「中国進出のハードルは一段高い」――。グローバル企業でも、中国における情報システムの構築・運用には苦心している。実際、商習慣や財務会計の考え方、ITを取り巻く環境の違いは大きい。日本の常識は通じない。

財務会計システム:都市ごとに異なるルール

 中国の財務会計システムに関しては、関係者の間で体験に基づく“通説”が数多く流れている。

 「財務会計には、現地のパッケージ・ソフトを使う必要がある。そのソフトで作った財務諸表しか、財務当局が受け付けてくれない」。中国に進出しているある企業の情報システム担当者は、このような体験を明かす。ある会計事務所の担当者は、「以前、ある会計パッケージを使ったところ、このシステムでは財務諸表を受け取れないと、財務当局から突き返された。財務当局のお墨付きという評判のパッケージに入れ替えたら一転して、認可が下りた」と話す。これらは、部分的には正しいものの、誤解を含んでいる。

 まず、言葉の問題で当事者に財務当局の意図が正確に伝わっていない可能性がある。さらに、中国の財務会計制度の変更が頻繁であるため、情報が古くなっている恐れがある。中国では、市や省ごとに財務当局があり、財務諸表の形式や細かな財務会計ルールが異なることから、それらの情報が混在し、誤った情報が生まれている。

 日本との違いという意味で注意すべき点は、3つ。(1)財務会計パッケージの選択、(2)都市ごとに異なる財務会計ルール、(3)中国税法への対応、である。

グローバル対応ERPも利用可能

 確かに中国では、政府が、正式な財務報告に使用可能な財務会計パッケージを指定している。現地ベンダーである用友ソフトや金蝶国際グループの会計パッケージのほか、独SAP、米オラクルのERPパッケージなどがそうだ(図9)。

図9●中国におけるERPパッケージのシェア
図9●中国におけるERPパッケージのシェア
2006年度の売上高によるもの。中国のコンサルティング会社CCIDコンサルディングによる調査

 さらに中国では、財務会計を月次で集計し、市や省といった財務当局に財務諸表をそれぞれ個別に提出しなくてはならない。財務諸表の形式は市や省ごとに異なり、営業を開始する前には、実際に提出する財務諸表の形式が正しいかどうかを、当局がチェックする。

 「中国では不確かな情報を耳にすることが多い。特定の情報に惑わされるのは危険だ」と、カシオ(上海)貿易公司(カシオ上海)の林成彬 董事副総経理は指摘する。カシオ上海は06年10月、カシオのグローバル拠点共通のERPパッケージを導入した。
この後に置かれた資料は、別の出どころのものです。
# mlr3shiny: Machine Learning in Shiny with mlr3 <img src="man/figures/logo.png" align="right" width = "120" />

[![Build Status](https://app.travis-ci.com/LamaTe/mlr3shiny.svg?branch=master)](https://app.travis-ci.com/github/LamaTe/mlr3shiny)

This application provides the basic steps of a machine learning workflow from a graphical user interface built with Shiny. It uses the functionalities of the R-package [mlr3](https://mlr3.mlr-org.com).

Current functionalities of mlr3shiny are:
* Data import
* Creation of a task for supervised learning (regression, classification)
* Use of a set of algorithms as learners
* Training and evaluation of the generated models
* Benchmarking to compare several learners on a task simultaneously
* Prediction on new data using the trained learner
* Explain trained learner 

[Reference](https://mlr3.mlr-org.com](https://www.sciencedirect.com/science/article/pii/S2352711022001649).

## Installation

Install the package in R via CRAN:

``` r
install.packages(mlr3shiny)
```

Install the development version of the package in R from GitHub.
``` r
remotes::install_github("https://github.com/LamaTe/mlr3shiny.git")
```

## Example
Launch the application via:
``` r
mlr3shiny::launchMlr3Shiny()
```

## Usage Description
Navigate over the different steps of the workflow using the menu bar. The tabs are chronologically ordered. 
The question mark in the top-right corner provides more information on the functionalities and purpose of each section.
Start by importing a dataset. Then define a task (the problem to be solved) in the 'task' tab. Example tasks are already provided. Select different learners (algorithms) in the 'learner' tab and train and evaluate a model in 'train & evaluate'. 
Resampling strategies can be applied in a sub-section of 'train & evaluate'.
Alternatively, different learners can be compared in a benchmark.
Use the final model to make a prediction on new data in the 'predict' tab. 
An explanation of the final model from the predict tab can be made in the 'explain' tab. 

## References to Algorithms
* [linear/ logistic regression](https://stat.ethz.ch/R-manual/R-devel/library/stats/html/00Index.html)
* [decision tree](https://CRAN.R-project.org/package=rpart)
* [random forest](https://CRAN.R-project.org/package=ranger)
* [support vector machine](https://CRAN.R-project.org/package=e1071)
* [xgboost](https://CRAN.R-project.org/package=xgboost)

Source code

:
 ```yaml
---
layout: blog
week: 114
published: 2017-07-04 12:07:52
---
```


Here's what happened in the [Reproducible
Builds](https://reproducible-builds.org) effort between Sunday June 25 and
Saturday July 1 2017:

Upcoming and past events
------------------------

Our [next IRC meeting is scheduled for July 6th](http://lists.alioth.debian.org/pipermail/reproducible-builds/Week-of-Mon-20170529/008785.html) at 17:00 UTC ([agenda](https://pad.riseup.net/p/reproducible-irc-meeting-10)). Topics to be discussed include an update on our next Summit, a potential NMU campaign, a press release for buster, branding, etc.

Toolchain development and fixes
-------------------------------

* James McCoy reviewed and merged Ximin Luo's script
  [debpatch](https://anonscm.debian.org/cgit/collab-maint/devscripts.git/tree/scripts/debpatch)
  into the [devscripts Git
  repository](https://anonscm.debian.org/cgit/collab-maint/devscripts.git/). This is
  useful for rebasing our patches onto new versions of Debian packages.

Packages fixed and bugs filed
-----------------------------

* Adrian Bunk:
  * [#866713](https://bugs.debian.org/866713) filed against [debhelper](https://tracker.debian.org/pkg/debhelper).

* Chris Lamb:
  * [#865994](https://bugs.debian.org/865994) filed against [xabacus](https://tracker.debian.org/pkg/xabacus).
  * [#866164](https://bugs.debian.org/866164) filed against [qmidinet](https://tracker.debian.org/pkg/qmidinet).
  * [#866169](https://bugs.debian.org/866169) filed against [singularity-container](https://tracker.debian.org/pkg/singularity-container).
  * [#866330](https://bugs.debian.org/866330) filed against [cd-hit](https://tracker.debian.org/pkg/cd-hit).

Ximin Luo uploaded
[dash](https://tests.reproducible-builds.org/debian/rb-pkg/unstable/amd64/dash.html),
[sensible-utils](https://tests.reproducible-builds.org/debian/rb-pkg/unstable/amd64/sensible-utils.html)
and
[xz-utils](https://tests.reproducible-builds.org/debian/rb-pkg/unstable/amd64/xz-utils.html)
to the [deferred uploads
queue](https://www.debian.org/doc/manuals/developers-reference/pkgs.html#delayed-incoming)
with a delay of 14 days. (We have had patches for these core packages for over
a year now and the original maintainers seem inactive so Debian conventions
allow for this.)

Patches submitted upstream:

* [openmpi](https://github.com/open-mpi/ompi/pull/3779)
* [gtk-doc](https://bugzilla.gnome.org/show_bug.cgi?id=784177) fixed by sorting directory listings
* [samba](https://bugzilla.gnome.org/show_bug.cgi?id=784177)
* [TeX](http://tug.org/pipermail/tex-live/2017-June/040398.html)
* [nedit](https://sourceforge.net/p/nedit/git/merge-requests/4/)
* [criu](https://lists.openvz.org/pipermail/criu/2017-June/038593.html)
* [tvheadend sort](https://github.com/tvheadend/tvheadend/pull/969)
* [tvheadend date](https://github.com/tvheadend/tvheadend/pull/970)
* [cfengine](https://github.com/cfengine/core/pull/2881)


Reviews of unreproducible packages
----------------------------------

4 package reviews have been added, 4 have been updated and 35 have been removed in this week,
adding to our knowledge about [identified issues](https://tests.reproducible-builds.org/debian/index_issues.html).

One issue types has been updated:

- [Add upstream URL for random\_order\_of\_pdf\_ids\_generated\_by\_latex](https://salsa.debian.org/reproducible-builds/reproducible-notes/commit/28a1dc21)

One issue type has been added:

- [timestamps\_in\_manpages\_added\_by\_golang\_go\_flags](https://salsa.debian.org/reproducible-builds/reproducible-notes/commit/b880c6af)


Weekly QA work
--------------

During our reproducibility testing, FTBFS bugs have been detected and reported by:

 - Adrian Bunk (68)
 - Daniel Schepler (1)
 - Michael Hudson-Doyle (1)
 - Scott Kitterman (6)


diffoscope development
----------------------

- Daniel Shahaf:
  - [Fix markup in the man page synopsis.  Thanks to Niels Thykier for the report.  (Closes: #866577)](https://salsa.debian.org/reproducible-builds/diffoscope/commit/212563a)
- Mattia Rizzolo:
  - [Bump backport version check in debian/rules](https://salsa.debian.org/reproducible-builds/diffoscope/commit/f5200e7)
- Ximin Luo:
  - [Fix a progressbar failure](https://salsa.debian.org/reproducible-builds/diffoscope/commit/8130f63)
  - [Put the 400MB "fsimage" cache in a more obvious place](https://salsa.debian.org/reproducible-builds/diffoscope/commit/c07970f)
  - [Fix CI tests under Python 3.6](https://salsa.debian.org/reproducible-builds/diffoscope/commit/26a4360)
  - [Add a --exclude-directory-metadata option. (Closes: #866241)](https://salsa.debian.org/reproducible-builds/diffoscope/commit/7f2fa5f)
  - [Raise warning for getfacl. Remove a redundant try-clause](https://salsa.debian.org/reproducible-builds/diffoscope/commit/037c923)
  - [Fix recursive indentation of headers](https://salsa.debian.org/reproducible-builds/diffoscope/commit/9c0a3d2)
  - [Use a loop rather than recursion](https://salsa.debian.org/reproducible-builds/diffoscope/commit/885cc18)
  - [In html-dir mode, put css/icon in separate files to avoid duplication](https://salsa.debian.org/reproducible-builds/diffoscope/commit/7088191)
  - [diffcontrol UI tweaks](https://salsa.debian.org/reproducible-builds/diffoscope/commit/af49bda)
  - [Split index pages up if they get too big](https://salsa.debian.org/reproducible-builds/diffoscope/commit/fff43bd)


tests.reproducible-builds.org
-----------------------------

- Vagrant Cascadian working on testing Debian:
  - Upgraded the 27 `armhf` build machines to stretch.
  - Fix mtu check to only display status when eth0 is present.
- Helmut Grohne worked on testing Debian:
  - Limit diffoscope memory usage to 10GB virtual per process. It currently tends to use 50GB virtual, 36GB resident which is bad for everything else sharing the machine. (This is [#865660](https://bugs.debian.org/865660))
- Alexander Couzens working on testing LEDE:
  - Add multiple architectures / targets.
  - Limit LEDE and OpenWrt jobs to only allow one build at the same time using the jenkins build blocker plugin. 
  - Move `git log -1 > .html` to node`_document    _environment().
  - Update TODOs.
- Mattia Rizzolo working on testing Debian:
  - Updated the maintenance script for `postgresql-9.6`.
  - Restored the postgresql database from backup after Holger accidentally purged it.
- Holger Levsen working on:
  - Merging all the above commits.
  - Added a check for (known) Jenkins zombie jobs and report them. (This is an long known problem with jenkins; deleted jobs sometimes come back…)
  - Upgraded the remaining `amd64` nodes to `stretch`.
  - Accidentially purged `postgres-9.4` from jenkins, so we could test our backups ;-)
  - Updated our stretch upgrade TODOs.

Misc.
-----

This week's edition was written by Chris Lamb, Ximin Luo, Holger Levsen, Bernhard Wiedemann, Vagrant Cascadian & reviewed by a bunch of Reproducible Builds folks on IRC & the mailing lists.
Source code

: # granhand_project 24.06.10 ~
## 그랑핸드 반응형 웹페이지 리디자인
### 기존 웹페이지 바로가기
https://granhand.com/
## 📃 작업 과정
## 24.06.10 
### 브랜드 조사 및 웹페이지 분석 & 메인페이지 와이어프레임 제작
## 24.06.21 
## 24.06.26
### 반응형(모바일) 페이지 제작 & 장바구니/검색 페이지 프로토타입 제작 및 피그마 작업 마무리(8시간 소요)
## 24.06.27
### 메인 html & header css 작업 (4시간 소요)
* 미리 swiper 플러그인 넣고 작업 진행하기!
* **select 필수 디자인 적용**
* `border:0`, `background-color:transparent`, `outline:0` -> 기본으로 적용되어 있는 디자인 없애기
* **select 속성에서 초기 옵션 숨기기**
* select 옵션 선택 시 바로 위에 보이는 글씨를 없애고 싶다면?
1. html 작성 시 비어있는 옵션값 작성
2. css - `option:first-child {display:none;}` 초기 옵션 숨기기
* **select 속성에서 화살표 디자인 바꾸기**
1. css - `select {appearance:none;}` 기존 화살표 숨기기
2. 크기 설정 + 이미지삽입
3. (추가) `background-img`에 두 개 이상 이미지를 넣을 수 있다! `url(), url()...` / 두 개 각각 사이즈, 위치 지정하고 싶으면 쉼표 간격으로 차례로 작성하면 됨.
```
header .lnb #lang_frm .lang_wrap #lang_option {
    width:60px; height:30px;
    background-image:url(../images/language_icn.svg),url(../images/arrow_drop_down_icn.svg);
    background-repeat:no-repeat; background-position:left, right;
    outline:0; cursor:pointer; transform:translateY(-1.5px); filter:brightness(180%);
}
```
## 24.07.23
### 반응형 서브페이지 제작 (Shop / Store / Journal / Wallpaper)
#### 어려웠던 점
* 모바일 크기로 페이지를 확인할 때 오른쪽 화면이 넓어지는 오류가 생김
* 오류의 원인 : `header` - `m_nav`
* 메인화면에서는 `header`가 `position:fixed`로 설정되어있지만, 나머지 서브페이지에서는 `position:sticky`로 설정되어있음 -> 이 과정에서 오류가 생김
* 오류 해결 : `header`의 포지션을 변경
米オラクルの「Enterprise One」である。

 「中国では特定の財務会計ソフトしか認められない、という話は聞いていた。しかし本当にそうなのかを確かめるため、徹底して調査した」(林 董事副総経理)。導入プロジェクトがスタートした06年の6月、林 董事副総経理は、日本から派遣された情報システムIT部門担当者2人とともに、財務当局やITベンダーはもちろん、同じEnterprise Oneを使っている日系企業にも足を運んだ。

 調査の結果、現地の会計ルールに対応する方法が見えてきた。問題は、現地の財務諸表を印刷する機能をどう実装するかだ。数値を漢数字で印字するなどの対応が必要だった。林 董事副総経理は中国語Webサイトを検索し、Enterprise Oneと連携して中国の財務諸表を印刷できるアドオン・ソフトを探し出した。S&Iテクノロジーズという、JDエドワーズからスピンアウトした中国人エンジニアが設立したベンダーによるもの。自社開発せずに済み、半年でシステムを稼働できた。情報システム部門で指揮を執った、カシオ計算機 業務開発部の安西仁グループリーダーは、「こういった対応が必要なのは、中国ならでは。他国ではここまでの開発は必要ない」と打ち明ける。

 調査でもう1つ分かったのは、かつて上海では、どの会計ソフトを利用するかについて財務当局の許可が必要だったが、04年以降は利用申請だけですむようになっていることだ。ただ、実態として、多くの企業がまだ中国製の財務会計パッケージに頼っているのが実情だ(表1)。